Calculation of Adjusted EBITDA (3): Six Months Ended
March 30, 2024
 Six Months Ended
April 1, 2023
Net income (GAAP) $77.0  $44.7 
Income tax expense  28.6   10.8 
Interest expense  86.8   91.0 
Depreciation  32.3   33.6 
Amortization  7.9   14.1 
Impairment, restructuring and other charges  64.1   159.2 
Equity in loss of unconsolidated affiliates  29.5   18.7 
Interest income  (0.3)  (4.4)
Share-based compensation  44.6   58.3 
Adjusted EBITDA (Non-GAAP) $370.5  $426.0 
     
Note: See accompanying footnotes.
The sum of the components may not equal due to rounding.

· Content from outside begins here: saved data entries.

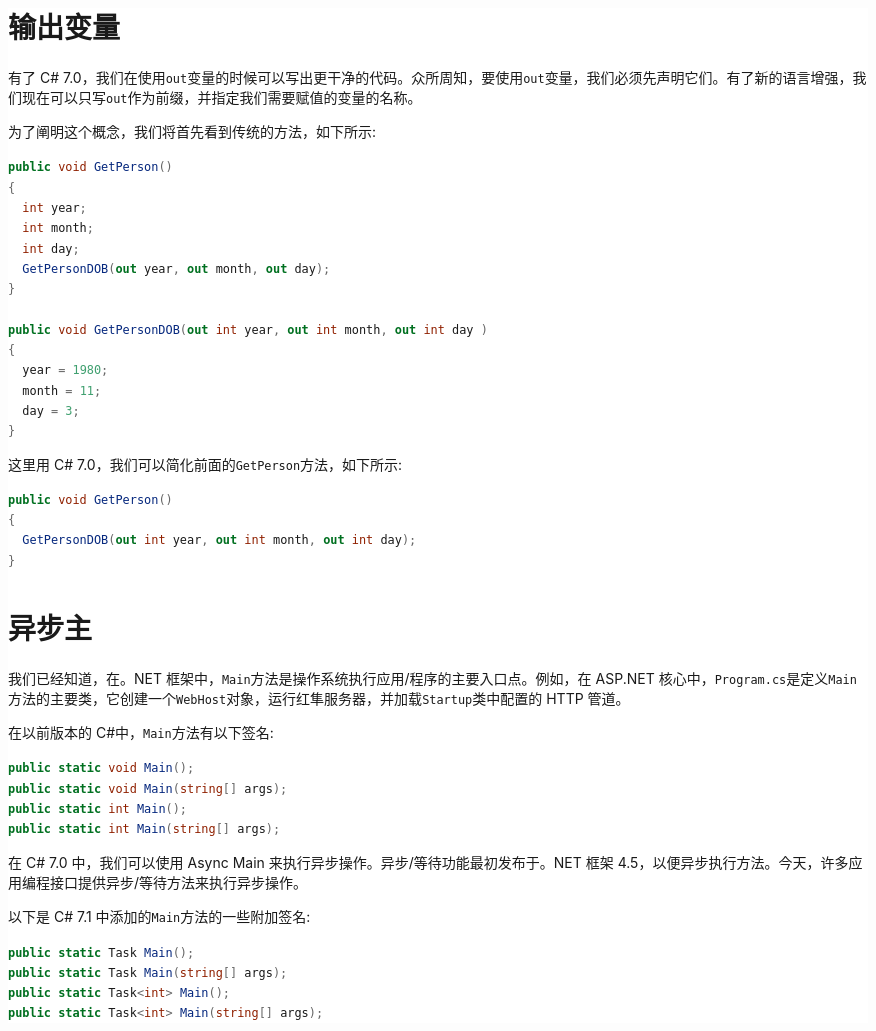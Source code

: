 # 输出变量

有了 C# 7.0，我们在使用`out`变量的时候可以写出更干净的代码。众所周知，要使用`out`变量，我们必须先声明它们。有了新的语言增强，我们现在可以只写`out`作为前缀，并指定我们需要赋值的变量的名称。

为了阐明这个概念，我们将首先看到传统的方法，如下所示:

```cs
public void GetPerson() 
{ 
  int year; 
  int month; 
  int day; 
  GetPersonDOB(out year, out month, out day); 
} 

public void GetPersonDOB(out int year, out int month, out int day ) 
{ 
  year = 1980; 
  month = 11; 
  day = 3; 
} 
```

这里用 C# 7.0，我们可以简化前面的`GetPerson`方法，如下所示:

```cs
public void GetPerson() 
{ 
  GetPersonDOB(out int year, out int month, out int day); 
} 
```

# 异步主

我们已经知道，在。NET 框架中，`Main`方法是操作系统执行应用/程序的主要入口点。例如，在 ASP.NET 核心中，`Program.cs`是定义`Main`方法的主要类，它创建一个`WebHost`对象，运行红隼服务器，并加载`Startup`类中配置的 HTTP 管道。

在以前版本的 C#中，`Main`方法有以下签名:

```cs
public static void Main();
public static void Main(string[] args);
public static int Main();
public static int Main(string[] args);
```

在 C# 7.0 中，我们可以使用 Async Main 来执行异步操作。异步/等待功能最初发布于。NET 框架 4.5，以便异步执行方法。今天，许多应用编程接口提供异步/等待方法来执行异步操作。

以下是 C# 7.1 中添加的`Main`方法的一些附加签名:

```cs
public static Task Main();
public static Task Main(string[] args);
public static Task<int> Main();
public static Task<int> Main(string[] args);
```
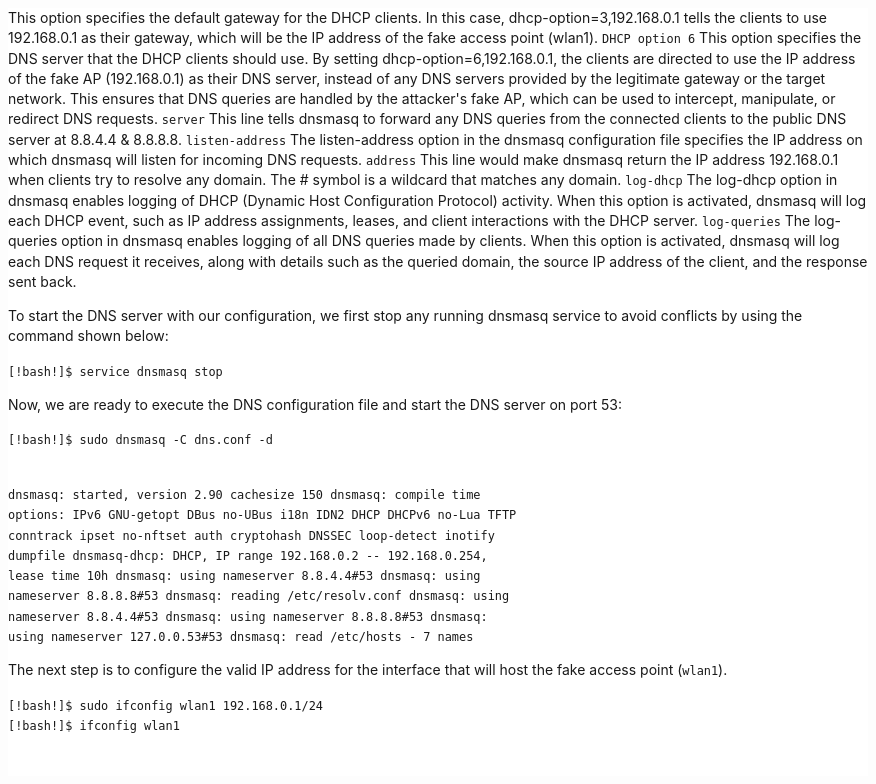 <td>This option specifies the default gateway for the DHCP clients. In this case, dhcp-option=3,192.168.0.1 tells the clients to use 192.168.0.1 as their gateway, which will be the IP address of the fake access point (wlan1).</td>
</tr>
<tr>
<td><code>DHCP option 6</code></td>
<td>This option specifies the DNS server that the DHCP clients should use. By setting dhcp-option=6,192.168.0.1, the clients are directed to use the IP address of the fake AP (192.168.0.1) as their DNS server, instead of any DNS servers provided by the legitimate gateway or the target network. This ensures that DNS queries are handled by the attacker's fake AP, which can be used to intercept, manipulate, or redirect DNS requests.</td>
</tr>
<tr>
<td><code>server</code></td>
<td>This line tells dnsmasq to forward any DNS queries from the connected clients to the public DNS server at 8.8.4.4 &amp; 8.8.8.8.</td>
</tr>
<tr>
<td><code>listen-address</code></td>
<td>The listen-address option in the dnsmasq configuration file specifies the IP address on which dnsmasq will listen for incoming DNS requests.</td>
</tr>
<tr>
<td><code>address</code></td>
<td>This line would make dnsmasq return the IP address 192.168.0.1 when clients try to resolve any domain. The # symbol is a wildcard that matches any domain.</td>
</tr>
<tr>
<td><code>log-dhcp</code></td>
<td>The log-dhcp option in dnsmasq enables logging of DHCP (Dynamic Host Configuration Protocol) activity. When this option is activated, dnsmasq will log each DHCP event, such as IP address assignments, leases, and client interactions with the DHCP server.</td>
</tr>
<tr>
<td><code>log-queries</code></td>
<td>The log-queries option in dnsmasq enables logging of all DNS queries made by clients. When this option is activated, dnsmasq will log each DNS request it receives, along with details such as the queried domain, the source IP address of the client, and the response sent back.</td>
</tr>
</tbody>
</table>
<p>To start the DNS server with our configuration, we first stop any running dnsmasq service to avoid conflicts by using the command shown below:</p>
<pre><code class="language-shell-session">[!bash!]$ service dnsmasq stop
</code></pre>
<p>Now, we are ready to execute the DNS configuration file and start the DNS server on port 53:</p>
<pre><code class="language-shell-session">[!bash!]$ sudo dnsmasq -C dns.conf -d

dnsmasq: started, version 2.90 cachesize 150
dnsmasq: compile time options: IPv6 GNU-getopt DBus no-UBus i18n IDN2 DHCP DHCPv6 no-Lua TFTP conntrack ipset no-nftset auth cryptohash DNSSEC loop-detect inotify dumpfile
dnsmasq-dhcp: DHCP, IP range 192.168.0.2 -- 192.168.0.254, lease time 10h
dnsmasq: using nameserver 8.8.4.4#53
dnsmasq: using nameserver 8.8.8.8#53
dnsmasq: reading /etc/resolv.conf
dnsmasq: using nameserver 8.8.4.4#53
dnsmasq: using nameserver 8.8.8.8#53
dnsmasq: using nameserver 127.0.0.53#53
dnsmasq: read /etc/hosts - 7 names
</code></pre>
<p>The next step is to configure the valid IP address for the interface that will host the fake access point (<code>wlan1</code>).</p>
<pre><code class="language-shell-session">[!bash!]$ sudo ifconfig wlan1 192.168.0.1/24
[!bash!]$ ifconfig wlan1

(1)Basic net income (loss) per common share amounts are calculated by dividing net income (loss) by the weighted average number of common shares outstanding during the period.
(2)Diluted net income (loss) per common share amounts are calculated by dividing net income (loss) by the weighted average number of common shares, plus all potential dilutive securities (common stock options, performance shares, performance units, restricted stock and restricted stock units) outstanding during the period.
(3)Reconciliation of Non-GAAP Measures
  

Use of Non-GAAP Measures  

To supplement the financial measures prepared in accordance with U.S. generally accepted accounting principles (“GAAP”), the Company uses non-GAAP financial measures. The reconciliations of these non-GAAP financial measures to the most directly comparable financial measures calculated and presented in accordance with GAAP are shown in the tables above. These non-GAAP financial measures should not be considered in isolation from, or as a substitute for or superior to, financial measures reported in accordance with GAAP. Moreover, these non-GAAP financial measures have limitations in that they do not reflect all the items associated with the operations of the business as determined in accordance with GAAP. Other companies may calculate similarly titled non-GAAP financial measures differently than the Company, limiting the usefulness of those measures for comparative purposes.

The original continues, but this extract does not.